TBSテレビ「東京2025世界陸上」の興奮と感動を届けて

七澤 徹
TBSテレビ「東京2025世界陸上」の興奮と感動を届けて

2年に一度開催される陸上競技の世界最高峰の国際大会(世界陸上競技選手権大会、通称「世界陸上」)をTBSテレビが開催国のホストブロードキャスターの役割を務めるとともに、スポーツの魅力を地上波テレビの生放送でリアルに伝えました。その制作担当者に陸上競技中継を振り返ってもらいました。(編集広報部)
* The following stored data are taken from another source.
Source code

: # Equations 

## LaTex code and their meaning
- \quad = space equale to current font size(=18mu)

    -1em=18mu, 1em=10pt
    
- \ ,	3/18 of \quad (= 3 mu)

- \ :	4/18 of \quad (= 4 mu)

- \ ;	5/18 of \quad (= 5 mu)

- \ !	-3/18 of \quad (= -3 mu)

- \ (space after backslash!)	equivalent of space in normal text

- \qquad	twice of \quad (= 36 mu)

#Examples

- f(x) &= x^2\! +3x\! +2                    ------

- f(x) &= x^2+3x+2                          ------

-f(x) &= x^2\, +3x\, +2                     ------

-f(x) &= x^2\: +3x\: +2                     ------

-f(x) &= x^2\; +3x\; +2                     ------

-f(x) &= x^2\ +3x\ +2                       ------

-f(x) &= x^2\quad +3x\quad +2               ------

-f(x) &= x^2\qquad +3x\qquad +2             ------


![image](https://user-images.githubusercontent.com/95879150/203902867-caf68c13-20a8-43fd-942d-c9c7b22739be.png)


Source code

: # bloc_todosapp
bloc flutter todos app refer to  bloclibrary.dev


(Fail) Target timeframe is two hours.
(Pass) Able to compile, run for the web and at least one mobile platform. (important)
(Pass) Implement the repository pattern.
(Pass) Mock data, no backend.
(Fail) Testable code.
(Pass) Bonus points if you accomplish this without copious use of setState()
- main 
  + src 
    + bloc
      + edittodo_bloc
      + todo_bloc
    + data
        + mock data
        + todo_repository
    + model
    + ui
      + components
東京では34年ぶり、日本国内でも2007年の大阪大会以来18年ぶりの開催となった「東京2025世界陸上」(9月13~21日)は「熱狂の9日間」として多くの方々の記憶に残る大会となったに違いありません。期間中、日本の陸上競技大会史上最高となる61万9,288人の観戦者数を記録。前回のブダペスト大会(約40万人)と比較しても実に50%増であり、その成功規模が際立ちます。地上波放送でも連日好調な視聴率をマークし、個人視聴率はゴールデン帯平均10.5%、視聴者数は7,977万人に達しました(ビデオリサーチ調べ)。さらに、主催のWorld Athletics(国際陸上競技連盟。以下、WA)はSNS動画再生数が7億回を超えたと発表、「世界中の人々が視聴した記憶に残る大会」と総括しました。こうした数々の数字が成功裏に終わったことを物語る東京世界陸上。その記録的な成功に至るまでの綿密な計画と徹底した準備を振り返ります。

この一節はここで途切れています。